World Reels After Bear Stearns Is Sold For Pocket Change

Bear
Jamie Dimon Photo: Photo composite: Getty Images

"This is like waking up in summer with snow on the ground,” Ron Geffner, a former SEC lawyer, told the Times of the news that last night JPMorgan, aided by the Federal Reserve Bank, bought Bear Stearns at a shocking 93 percent discount on Bear's Friday closing price: $2 a share, or $236 million. Including the Madison Avenue headquarters, a property valued at least $1.2 billion.
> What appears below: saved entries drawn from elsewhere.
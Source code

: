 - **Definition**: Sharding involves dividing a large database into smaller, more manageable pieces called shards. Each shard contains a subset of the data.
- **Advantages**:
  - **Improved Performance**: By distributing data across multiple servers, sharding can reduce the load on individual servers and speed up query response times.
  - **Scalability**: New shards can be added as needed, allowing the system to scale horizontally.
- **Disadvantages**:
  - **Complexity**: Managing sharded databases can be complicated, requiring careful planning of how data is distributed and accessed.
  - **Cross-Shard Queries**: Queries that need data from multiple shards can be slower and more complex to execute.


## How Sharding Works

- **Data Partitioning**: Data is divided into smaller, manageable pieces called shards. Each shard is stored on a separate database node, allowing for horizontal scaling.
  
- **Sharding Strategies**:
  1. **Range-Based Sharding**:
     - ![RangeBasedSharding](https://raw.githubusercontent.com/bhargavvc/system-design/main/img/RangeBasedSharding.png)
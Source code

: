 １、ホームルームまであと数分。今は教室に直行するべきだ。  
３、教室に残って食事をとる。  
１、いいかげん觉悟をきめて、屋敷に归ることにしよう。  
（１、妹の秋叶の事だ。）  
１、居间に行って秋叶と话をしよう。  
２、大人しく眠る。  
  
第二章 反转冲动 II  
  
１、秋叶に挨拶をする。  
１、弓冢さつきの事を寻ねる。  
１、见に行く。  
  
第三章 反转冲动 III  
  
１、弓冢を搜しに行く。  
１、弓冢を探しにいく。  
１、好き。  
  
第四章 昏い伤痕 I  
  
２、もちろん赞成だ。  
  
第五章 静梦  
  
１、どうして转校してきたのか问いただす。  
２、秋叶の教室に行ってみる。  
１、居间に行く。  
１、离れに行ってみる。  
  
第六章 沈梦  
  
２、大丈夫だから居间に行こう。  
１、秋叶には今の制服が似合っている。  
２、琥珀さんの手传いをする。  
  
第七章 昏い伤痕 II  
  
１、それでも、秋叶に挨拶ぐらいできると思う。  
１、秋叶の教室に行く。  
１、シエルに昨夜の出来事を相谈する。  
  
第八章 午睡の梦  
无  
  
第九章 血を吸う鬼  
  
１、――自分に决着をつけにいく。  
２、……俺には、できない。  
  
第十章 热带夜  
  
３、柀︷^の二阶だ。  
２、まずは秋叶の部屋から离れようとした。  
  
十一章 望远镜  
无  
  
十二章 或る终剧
It was a nice present for JPMorgan CEO Jamie Dimon, who celebrated his 52nd birthday on Thursday, but not so much for the world economy: Although the last-minute buyout was supposed to stem the credit crisis and, as the Fed said yesterday, "bolster market liquidity and promote orderly market functioning," it seems to have done precisely the opposite. Markets in Europe and Asia tanked overnight, the dollar plunged, and trading on Wall Street is hobbled by fears of a domino effect. Today's economic conditions are "the most wrenching since the end of the second
World War," Alan Greenspan told CNN. Fortunately, it's Saint Patrick's Day, so even though there's no green circulating in the market, there is green beer. Drink up, folks. It's going to be a long, depressing ride.